This study presents the first comprehensive evaluation in West Africa of four imputation methods, Decision Tree (DT), Random Forest (RF), Extreme Gradient Boosting (XGB), and Ordinary Kriging (OK), applied to six core meteorological variables across Senegal over a ten-year period (2015–2024). By simulating realistic missing data scenarios informed by field conditions (e.g., power outages, observer absences, sensor failures), it establishes a robust benchmark for climate data reconstruction using machine learning in resource-constrained settings.

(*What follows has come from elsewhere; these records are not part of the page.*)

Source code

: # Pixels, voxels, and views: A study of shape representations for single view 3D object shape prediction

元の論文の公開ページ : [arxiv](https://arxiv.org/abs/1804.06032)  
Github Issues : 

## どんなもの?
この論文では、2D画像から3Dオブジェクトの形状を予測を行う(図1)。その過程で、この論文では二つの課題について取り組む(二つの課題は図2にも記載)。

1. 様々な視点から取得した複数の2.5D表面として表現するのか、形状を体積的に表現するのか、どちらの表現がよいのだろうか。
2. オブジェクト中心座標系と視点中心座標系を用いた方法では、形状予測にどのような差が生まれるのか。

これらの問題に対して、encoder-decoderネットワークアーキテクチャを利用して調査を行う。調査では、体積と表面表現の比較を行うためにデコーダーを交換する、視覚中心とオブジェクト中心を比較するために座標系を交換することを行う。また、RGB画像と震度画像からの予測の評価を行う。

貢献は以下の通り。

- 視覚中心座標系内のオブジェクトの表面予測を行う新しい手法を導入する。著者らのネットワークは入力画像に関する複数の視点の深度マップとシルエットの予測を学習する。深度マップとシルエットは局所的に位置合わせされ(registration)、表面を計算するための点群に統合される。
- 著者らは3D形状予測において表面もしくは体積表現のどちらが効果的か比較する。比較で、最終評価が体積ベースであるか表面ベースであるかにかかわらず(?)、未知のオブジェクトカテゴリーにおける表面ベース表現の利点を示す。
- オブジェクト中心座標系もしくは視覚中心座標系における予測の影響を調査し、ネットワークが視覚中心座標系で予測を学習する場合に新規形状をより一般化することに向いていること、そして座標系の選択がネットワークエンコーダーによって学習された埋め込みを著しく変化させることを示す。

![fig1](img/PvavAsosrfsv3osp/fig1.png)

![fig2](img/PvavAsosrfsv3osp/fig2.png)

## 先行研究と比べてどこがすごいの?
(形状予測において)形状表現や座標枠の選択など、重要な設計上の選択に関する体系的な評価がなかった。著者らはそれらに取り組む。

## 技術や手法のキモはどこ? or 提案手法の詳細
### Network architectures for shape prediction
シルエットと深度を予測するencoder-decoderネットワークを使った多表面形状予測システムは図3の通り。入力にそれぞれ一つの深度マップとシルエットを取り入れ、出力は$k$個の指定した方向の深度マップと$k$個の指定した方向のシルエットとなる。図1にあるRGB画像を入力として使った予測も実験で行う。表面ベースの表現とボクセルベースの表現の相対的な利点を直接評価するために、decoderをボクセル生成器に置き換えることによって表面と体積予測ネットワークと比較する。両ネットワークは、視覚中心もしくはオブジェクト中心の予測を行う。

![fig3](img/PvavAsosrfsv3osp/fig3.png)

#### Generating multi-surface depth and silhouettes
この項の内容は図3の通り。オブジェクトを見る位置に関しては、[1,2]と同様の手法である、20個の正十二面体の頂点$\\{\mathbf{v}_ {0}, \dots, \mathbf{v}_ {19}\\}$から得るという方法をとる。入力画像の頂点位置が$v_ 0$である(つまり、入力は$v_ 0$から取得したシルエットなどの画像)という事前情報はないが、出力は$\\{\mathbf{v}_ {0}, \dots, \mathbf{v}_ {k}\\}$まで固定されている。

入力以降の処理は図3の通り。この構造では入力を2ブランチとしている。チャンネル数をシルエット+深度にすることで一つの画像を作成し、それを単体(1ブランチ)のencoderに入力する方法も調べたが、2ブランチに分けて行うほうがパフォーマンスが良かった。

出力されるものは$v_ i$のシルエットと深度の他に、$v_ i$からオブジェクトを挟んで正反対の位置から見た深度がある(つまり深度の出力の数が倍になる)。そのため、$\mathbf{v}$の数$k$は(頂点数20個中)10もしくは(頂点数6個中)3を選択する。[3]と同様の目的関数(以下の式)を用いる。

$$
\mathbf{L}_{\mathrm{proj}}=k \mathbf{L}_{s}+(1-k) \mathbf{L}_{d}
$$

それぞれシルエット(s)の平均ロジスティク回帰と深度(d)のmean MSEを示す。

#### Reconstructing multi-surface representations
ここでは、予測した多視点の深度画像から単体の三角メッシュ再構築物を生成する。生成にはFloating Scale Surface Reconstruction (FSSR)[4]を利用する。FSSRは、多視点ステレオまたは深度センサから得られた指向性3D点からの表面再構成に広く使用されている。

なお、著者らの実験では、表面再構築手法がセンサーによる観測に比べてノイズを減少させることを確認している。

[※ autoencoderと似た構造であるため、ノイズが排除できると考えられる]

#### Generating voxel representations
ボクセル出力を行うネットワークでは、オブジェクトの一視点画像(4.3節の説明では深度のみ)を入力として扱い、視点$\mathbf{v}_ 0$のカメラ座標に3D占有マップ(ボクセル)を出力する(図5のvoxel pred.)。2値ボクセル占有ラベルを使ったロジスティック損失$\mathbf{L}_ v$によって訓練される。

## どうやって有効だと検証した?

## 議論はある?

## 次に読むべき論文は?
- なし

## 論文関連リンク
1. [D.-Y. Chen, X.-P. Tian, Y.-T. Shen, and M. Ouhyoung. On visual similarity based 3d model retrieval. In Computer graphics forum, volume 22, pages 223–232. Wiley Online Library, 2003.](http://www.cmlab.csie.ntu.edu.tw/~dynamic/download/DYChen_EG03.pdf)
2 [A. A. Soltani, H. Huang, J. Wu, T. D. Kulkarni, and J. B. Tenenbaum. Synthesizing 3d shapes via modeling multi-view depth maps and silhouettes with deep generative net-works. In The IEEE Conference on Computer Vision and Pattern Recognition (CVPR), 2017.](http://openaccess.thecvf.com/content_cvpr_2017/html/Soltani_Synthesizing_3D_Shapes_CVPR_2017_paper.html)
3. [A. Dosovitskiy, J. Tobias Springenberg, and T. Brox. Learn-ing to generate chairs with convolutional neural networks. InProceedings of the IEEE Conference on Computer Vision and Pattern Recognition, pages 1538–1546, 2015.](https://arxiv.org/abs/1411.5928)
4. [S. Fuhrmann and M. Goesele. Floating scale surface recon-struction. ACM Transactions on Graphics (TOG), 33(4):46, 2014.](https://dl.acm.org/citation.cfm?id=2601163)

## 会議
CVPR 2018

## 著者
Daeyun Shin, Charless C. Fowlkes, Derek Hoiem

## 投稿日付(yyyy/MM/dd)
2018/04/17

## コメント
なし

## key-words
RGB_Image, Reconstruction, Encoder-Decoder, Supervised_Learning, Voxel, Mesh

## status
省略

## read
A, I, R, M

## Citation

The findings highlight the clear superiority of ensemble learning approaches. XGB consistently outperformed all methods across variables and scenarios, achieving the highest average predictive accuracy with R² values up to [95 % CI: 0.82–0.88], along with lower Root Mean Square Error (RMSE) and Mean Absolute Error (MAE). RF yielded comparable performance, especially for maximum and minimum temperature (TMAX, TMIN), maintaining strong stability even at 20 % missingness. In contrast, DT performance declined sharply with increased data loss, and OK was constrained by the sparse spatial distribution of meteorological stations, notably impairing its ability to impute precipitation (PRCP) and wind speed (WDSP).

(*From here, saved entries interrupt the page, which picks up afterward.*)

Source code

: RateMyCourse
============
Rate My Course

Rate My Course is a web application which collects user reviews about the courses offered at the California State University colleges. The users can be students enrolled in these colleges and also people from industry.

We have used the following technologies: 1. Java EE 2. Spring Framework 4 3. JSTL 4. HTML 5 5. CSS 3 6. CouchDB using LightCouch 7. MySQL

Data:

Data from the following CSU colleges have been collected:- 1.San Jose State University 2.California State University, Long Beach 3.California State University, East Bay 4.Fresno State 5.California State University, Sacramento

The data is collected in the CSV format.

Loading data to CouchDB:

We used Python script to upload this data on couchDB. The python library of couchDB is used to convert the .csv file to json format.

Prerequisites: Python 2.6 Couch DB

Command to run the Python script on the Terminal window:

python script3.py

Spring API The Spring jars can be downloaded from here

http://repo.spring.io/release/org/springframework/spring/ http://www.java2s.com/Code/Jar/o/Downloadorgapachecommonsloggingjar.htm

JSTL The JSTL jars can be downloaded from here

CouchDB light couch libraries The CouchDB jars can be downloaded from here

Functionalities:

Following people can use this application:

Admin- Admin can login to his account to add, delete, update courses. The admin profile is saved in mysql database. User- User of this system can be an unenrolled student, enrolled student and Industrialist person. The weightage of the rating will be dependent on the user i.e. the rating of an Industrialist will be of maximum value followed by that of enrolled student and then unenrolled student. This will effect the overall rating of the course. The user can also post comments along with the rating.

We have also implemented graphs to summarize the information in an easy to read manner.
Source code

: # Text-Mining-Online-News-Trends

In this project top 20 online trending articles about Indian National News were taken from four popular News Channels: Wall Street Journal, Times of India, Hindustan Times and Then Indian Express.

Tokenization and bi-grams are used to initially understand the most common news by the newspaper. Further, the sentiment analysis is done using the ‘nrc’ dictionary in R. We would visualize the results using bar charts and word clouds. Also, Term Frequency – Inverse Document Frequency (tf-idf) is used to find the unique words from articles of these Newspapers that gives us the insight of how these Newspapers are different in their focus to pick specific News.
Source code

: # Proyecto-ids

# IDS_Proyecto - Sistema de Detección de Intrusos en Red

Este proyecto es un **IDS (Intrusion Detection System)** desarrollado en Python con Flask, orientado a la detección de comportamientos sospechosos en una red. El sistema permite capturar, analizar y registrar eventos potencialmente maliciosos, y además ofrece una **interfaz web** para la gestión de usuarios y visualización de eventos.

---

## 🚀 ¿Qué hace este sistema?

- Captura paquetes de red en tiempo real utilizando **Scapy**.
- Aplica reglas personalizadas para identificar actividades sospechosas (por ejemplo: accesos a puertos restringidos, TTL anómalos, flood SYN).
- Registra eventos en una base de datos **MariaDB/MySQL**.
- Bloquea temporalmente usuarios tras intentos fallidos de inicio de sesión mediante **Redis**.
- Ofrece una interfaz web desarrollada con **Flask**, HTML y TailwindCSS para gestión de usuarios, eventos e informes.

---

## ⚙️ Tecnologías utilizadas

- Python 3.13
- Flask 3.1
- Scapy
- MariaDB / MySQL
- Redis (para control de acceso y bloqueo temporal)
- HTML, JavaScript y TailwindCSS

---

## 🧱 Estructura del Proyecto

This work contributes a multivariable imputation framework specifically adapted to West African climatic and infrastructural realities. It also integrates block bootstrap methods to quantify uncertainty and derive 95 % confidence intervals for all error metrics. Results confirm that imputation effectiveness is highly variable-dependent: continuous and temporally autocorrelated variables (TMAX, TMIN, dew point temperature — DEWP) are well reconstructed, whereas discontinuous or noisy variables (WDSP and PRCP) remain challenging.

Although ensemble models offer clear advantages, their computational demands and need for hyperparameter tuning may limit real-time implementation in low-resource national meteorological services. Furthermore, the exclusion of satellite or reanalysis inputs may constrain model generalizability.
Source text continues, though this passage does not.